## Your assignment
Word for word, restate each of the records below.

## Extracted data
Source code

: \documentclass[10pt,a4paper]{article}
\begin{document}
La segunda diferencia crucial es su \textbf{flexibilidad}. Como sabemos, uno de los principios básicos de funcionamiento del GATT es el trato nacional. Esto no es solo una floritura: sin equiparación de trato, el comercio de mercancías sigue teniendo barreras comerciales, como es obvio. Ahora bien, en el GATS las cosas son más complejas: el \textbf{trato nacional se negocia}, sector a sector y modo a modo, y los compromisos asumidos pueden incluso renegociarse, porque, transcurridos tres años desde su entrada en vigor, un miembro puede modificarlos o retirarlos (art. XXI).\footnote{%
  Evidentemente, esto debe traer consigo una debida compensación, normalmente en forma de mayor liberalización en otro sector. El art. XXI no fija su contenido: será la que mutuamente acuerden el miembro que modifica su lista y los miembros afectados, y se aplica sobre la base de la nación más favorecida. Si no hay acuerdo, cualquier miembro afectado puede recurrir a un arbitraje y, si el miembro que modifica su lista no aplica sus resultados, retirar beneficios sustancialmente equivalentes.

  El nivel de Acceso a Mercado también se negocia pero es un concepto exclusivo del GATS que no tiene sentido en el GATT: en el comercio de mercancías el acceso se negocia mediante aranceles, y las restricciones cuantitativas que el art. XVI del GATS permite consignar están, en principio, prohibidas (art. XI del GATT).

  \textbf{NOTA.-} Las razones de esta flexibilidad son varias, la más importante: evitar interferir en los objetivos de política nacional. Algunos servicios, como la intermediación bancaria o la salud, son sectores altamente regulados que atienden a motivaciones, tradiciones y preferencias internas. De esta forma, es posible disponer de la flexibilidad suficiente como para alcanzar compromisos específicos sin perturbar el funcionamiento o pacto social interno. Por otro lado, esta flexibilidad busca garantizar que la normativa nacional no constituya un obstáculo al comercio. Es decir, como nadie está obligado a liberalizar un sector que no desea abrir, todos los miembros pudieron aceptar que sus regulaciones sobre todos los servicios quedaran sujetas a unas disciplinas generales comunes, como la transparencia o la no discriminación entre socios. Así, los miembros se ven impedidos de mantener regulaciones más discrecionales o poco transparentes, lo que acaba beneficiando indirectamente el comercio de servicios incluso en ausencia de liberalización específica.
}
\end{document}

## Completed exercise
Source code

: \documentclass[10pt,a4paper]{article}
\begin{document}
La segunda diferencia crucial es su \textbf{flexibilidad}. Como sabemos, uno de los principios básicos de funcionamiento del GATT es el trato nacional. Esto no es solo una floritura: sin equiparación de trato, el comercio de mercancías sigue teniendo barreras comerciales, como es obvio. Ahora bien, en el GATS las cosas son más complejas: el \textbf{trato nacional se negocia}, sector a sector y modo a modo, y los compromisos asumidos pueden incluso renegociarse, porque, transcurridos tres años desde su entrada en vigor, un miembro puede modificarlos o retirarlos (art. XXI).\footnote{%
  Evidentemente, esto debe traer consigo una debida compensación, normalmente en forma de mayor liberalización en otro sector. El art. XXI no fija su contenido: será la que mutuamente acuerden el miembro que modifica su lista y los miembros afectados, y se aplica sobre la base de la nación más favorecida. Si no hay acuerdo, cualquier miembro afectado puede recurrir a un arbitraje y, si el miembro que modifica su lista no aplica sus resultados, retirar beneficios sustancialmente equivalentes.

  El nivel de Acceso a Mercado también se negocia pero es un concepto exclusivo del GATS que no tiene sentido en el GATT: en el comercio de mercancías el acceso se negocia mediante aranceles, y las restricciones cuantitativas que el art. XVI del GATS permite consignar están, en principio, prohibidas (art. XI del GATT).

  \textbf{NOTA.-} Las razones de esta flexibilidad son varias, la más importante: evitar interferir en los objetivos de política nacional. Algunos servicios, como la intermediación bancaria o la salud, son sectores altamente regulados que atienden a motivaciones, tradiciones y preferencias internas. De esta forma, es posible disponer de la flexibilidad suficiente como para alcanzar compromisos específicos sin perturbar el funcionamiento o pacto social interno. Por otro lado, esta flexibilidad busca garantizar que la normativa nacional no constituya un obstáculo al comercio. Es decir, como nadie está obligado a liberalizar un sector que no desea abrir, todos los miembros pudieron aceptar que sus regulaciones sobre todos los servicios quedaran sujetas a unas disciplinas generales comunes, como la transparencia o la no discriminación entre socios. Así, los miembros se ven impedidos de mantener regulaciones más discrecionales o poco transparentes, lo que acaba beneficiando indirectamente el comercio de servicios incluso en ausencia de liberalización específica.
}
\end{document}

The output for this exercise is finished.